[Items from a dataset]
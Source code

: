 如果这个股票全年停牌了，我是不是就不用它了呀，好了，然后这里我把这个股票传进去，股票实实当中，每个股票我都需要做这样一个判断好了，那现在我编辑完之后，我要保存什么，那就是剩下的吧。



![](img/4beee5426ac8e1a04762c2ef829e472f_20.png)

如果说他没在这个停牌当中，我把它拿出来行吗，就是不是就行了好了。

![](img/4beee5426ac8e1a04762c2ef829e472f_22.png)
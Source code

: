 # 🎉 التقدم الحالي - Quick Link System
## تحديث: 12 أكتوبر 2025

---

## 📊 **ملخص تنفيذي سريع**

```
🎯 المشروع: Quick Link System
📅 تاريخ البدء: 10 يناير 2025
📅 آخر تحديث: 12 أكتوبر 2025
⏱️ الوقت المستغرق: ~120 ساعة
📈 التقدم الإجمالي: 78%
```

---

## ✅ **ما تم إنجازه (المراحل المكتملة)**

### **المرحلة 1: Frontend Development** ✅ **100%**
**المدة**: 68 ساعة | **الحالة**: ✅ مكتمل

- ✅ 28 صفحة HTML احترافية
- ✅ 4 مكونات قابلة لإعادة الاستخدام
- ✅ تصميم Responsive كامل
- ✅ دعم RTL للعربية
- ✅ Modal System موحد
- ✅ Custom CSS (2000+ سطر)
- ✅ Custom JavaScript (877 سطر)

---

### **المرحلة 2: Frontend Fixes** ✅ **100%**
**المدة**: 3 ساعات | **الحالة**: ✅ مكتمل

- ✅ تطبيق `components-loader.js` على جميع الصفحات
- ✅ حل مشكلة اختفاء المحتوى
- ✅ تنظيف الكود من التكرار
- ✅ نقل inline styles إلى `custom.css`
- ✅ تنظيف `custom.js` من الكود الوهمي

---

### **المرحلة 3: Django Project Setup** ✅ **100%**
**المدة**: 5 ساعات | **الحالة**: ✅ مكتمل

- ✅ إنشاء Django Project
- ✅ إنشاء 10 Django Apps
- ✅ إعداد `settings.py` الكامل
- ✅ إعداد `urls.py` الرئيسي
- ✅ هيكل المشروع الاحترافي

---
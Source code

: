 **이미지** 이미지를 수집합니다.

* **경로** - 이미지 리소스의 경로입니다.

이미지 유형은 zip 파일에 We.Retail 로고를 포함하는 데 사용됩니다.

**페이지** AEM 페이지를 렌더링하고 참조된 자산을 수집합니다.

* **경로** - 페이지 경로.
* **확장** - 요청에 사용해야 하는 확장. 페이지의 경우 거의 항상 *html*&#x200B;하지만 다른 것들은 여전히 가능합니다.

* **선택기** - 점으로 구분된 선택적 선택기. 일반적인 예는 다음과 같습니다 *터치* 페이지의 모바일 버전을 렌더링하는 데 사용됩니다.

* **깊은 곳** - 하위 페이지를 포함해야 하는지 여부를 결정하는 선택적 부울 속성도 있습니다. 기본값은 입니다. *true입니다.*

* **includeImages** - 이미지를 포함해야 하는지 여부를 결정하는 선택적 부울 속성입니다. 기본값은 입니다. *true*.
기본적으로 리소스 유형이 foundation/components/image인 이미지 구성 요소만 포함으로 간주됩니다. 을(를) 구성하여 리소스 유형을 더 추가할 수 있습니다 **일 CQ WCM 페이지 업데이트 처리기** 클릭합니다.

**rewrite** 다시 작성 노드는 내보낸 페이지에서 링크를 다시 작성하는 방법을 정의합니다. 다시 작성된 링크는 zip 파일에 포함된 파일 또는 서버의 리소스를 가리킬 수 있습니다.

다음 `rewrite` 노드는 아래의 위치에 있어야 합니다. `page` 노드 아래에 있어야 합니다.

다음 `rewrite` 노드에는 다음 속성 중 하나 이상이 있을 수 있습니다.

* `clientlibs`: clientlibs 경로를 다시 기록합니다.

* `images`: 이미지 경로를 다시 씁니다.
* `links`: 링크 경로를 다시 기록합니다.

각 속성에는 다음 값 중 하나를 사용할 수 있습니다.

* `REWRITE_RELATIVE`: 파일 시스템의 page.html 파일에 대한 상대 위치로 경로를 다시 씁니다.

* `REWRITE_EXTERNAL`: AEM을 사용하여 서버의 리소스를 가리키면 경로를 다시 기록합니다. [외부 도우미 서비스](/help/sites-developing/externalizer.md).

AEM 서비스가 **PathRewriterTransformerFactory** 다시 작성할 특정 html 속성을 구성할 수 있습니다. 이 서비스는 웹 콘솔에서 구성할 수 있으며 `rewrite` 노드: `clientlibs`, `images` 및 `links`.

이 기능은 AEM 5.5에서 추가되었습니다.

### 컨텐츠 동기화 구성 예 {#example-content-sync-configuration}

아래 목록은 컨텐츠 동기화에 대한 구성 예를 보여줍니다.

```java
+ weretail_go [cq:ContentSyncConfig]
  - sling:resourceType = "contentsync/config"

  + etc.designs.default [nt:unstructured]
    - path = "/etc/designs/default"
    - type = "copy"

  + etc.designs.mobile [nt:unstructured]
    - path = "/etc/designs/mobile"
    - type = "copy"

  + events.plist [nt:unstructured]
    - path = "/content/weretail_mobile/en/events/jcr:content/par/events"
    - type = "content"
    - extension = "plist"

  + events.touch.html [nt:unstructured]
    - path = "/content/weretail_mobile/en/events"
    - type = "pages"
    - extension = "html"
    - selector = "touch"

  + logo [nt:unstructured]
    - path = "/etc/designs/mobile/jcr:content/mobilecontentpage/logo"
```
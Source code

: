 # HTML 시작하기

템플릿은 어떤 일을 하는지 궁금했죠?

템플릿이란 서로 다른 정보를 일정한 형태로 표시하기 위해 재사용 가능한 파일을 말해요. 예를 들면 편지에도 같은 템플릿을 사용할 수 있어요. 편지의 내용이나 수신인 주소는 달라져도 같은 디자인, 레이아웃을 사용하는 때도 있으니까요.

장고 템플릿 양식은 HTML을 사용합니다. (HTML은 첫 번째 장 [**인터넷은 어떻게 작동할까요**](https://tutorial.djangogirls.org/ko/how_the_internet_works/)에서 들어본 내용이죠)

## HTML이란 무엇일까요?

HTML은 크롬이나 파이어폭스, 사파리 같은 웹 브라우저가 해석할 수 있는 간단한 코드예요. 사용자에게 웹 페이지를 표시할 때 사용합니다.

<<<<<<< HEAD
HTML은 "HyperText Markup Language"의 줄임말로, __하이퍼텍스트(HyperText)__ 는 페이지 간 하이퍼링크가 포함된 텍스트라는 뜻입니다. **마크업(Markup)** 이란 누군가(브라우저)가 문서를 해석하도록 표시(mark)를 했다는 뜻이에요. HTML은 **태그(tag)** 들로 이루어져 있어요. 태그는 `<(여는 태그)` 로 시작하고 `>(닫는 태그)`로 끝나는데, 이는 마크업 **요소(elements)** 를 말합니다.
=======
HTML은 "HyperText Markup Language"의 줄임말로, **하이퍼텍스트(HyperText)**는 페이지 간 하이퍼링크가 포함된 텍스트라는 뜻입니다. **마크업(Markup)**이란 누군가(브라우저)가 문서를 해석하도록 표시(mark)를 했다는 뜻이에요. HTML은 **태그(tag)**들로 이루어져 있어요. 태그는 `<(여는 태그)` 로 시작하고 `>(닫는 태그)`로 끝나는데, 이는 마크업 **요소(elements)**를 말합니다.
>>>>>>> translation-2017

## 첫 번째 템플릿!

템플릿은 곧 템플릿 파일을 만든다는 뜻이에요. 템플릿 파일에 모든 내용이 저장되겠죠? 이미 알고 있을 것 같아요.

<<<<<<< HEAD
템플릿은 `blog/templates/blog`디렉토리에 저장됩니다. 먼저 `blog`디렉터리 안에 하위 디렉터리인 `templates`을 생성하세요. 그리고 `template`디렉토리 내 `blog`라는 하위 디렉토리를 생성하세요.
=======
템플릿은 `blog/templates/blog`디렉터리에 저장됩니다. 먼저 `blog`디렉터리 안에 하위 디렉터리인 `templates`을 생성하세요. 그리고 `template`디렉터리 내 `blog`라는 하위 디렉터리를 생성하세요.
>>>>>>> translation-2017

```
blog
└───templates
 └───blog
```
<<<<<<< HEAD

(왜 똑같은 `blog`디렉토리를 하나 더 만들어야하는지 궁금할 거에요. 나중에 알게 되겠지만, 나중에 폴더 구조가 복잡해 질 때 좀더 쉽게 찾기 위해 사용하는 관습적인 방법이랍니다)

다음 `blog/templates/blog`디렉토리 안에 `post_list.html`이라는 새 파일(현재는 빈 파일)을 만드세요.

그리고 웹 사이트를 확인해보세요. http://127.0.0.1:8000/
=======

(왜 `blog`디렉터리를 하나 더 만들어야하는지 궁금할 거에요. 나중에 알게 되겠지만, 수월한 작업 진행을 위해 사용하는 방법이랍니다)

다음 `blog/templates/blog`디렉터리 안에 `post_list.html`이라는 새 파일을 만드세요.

**ASSIGNMENT**
Only the lines containing "페이지를" are needed; copy each of them from the data.

**ANSWER BELOW**
**페이지** AEM 페이지를 렌더링하고 참조된 자산을 수집합니다.
* **깊은 곳** - 하위 페이지를 포함해야 하는지 여부를 결정하는 선택적 부울 속성도 있습니다. 기본값은 입니다. *true입니다.*
HTML은 크롬이나 파이어폭스, 사파리 같은 웹 브라우저가 해석할 수 있는 간단한 코드예요. 사용자에게 웹 페이지를 표시할 때 사용합니다.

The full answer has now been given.